WHAT IS BEING ASKED — When you reach the line containing "- Desenvolver HTML semântico;" in the records below, start copying exactly, and stop once you have copied the line containing "Para iniciar o".

== STORED DATA ==

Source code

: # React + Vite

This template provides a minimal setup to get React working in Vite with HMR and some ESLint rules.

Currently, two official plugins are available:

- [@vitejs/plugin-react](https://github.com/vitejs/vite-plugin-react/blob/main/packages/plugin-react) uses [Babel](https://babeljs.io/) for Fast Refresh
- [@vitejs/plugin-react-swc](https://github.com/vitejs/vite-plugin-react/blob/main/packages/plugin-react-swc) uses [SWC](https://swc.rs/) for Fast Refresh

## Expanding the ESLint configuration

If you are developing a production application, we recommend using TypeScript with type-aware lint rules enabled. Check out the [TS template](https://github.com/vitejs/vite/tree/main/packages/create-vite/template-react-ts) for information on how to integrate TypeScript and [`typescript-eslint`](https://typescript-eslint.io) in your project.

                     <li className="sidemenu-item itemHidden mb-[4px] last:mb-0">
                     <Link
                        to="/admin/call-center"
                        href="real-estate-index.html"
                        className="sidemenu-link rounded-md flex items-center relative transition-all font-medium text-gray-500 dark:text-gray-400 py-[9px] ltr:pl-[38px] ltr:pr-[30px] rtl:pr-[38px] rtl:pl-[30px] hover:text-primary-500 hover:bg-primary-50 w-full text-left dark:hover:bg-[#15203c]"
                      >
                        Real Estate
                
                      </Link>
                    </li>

===
== STORED DATA ==

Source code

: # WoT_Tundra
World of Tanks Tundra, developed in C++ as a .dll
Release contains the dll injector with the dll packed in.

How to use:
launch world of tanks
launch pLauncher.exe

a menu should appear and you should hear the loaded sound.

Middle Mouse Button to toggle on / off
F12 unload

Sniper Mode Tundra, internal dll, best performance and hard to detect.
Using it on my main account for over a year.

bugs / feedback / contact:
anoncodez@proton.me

===
== STORED DATA ==

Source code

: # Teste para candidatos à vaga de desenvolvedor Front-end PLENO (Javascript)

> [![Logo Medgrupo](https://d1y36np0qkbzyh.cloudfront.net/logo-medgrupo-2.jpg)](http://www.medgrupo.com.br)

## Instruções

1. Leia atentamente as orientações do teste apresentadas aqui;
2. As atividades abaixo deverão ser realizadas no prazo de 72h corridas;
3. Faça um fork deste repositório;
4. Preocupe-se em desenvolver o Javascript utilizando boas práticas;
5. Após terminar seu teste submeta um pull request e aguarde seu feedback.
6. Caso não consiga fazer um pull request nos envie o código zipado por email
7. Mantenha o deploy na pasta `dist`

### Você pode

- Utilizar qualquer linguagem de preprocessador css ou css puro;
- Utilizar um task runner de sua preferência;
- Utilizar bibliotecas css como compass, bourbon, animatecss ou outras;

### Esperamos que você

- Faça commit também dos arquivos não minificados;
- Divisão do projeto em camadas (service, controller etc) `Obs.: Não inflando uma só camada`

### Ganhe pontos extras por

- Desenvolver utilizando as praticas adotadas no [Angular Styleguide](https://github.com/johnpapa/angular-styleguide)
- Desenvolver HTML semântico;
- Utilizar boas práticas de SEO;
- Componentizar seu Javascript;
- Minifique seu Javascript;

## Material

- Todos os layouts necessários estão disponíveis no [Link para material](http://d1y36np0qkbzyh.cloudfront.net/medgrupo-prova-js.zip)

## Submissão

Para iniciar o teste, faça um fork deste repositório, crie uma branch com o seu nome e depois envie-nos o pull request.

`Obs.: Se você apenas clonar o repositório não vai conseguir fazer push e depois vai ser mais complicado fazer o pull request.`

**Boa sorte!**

===

TASK ANSWER —
- Desenvolver HTML semântico;
- Utilizar boas práticas de SEO;
- Componentizar seu Javascript;
- Minifique seu Javascript;

## Material

- Todos os layouts necessários estão disponíveis no [Link para material](http://d1y36np0qkbzyh.cloudfront.net/medgrupo-prova-js.zip)

## Submissão

Para iniciar o teste, faça um fork deste repositório, crie uma branch com o seu nome e depois envie-nos o pull request.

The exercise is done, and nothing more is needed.